Brazil and Argentina will easily win their respective group phases. The home team will knock out the Netherlands, Uruguay and Germany on their way to the tournament match, while the representative of the Southernmost O&A office will depend on a penalty shootout in the semis to claw into their first final in 24 years. Historical rivals will then meet in one of the hottest matches ever witnessed since 1950, the first in 64 years to be played by two Latin-American teams.

This is no fortune telling or science fiction – it’s the prediction returned by a stochastic model that generates a distribution of outcomes for each of the matches to be played in Brazil 2014. By performing a full regression analysis of international football matches since 1960, Goldman Sachs produced a set of coefficients that aim to predict the numbers of goals scored by each team against their rival.

Variables in this analysis include:

  • The difference in the ELO ratings between contestants, which accounts for the success rate of each team according to the entire history of international football matches. This proves to be the most powerful variable in the model.
  • The average number of goals scored by the team in the last 10 mandatory international games.
  • The average number of goals received by the opposing team over the last 5 mandatory international games.
  • A country-specific dummy (that is, binary) variable indicating whether the game in question took place at a World Cup. This variable is meant to capture whether a team has a tendency to systematically outperform (such as Germany, the team that has made it to the highest number of finals) or under-perform (that’s historically a disgraceful habit of Spain – only broken in 2010, and vigorously renewed yesterday). They only include this variable for countries that have participated in a sufficient number of post-1960 World Cup games (Brazil, Germany, Argentina, Spain, Netherlands, England, Italy and France).
  • A dummy variable indicating whether the team played in its home country.
  • A dummy variable indicating whether the team played on its home continent, with coefficients that are allowed to vary by country.

A simulation with 100,000 draws was then generated for each game and used to predict the results of individual games based upon the coefficients mentioned below. Some predictions that hit the nail right in the head (Korea 1–1 Russia and Argentina 2-1 Bosnia) seem to suggest the accuracy of this model.

However, and maybe because statistics cannot account for the performance (or even presence) of individual players, human judgment and (sadly) the probability that spurious interests actually do exist, the success rate of these predictions is pretty modest until now: in only 7 out of 20 matches so far it could predict the result (be it a draw or who would be the winner), and it just hit the exact result twice, both results mentioned lines above. This gets worse when one notices huge misses such as pushing Spain for semi-finals when they bought their tickets back home as early as after game 2.

(Note that we don’t need to quote a legendary oracle like Paul The Octopus, with 12 correct guesses out of 14 tries, to find precedents of way better success rates. Actually, pretty much everyone the author knows seems to be doing way better in predictions, which could end up with him losing numerous bets with friends).

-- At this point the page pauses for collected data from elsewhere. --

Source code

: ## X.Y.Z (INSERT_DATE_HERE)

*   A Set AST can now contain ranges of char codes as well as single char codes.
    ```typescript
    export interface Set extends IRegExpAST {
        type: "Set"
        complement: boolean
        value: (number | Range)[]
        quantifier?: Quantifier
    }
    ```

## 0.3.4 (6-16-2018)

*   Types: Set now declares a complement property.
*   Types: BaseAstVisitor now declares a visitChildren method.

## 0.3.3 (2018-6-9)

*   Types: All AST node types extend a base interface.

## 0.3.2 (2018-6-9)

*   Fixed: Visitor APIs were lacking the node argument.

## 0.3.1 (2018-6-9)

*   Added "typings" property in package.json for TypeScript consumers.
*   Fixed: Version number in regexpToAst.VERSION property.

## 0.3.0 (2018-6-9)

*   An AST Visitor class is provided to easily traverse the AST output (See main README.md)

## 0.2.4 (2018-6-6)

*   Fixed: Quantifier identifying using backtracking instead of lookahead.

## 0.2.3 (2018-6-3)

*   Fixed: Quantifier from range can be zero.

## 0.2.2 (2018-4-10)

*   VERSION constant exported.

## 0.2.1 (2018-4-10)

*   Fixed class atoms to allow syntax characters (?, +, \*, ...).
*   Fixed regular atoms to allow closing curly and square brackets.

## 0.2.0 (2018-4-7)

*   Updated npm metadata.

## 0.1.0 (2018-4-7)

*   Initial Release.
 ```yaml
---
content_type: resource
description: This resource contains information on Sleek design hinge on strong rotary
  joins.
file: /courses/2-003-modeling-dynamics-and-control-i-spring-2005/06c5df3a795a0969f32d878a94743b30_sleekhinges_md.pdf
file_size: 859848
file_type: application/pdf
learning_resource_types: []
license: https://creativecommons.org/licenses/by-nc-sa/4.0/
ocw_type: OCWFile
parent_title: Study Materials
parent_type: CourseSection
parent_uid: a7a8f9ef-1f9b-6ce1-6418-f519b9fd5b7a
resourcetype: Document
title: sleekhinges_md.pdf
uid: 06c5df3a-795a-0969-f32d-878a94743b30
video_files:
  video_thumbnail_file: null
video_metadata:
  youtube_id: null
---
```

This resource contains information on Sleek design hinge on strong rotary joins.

Anyways, despite the interest in building this type of models and using the same principles for Data Mining, the author begs for as much deviation as possible between predictions and reality, even if it implies that the National Team to wave fans goodbye in week 2. It would mean that, to some extent, soccer is still a game in which everything boils down to passing and dribbling a ball through a rough sea of proud opponents – one that refuses, and will always refuse, to be systematized.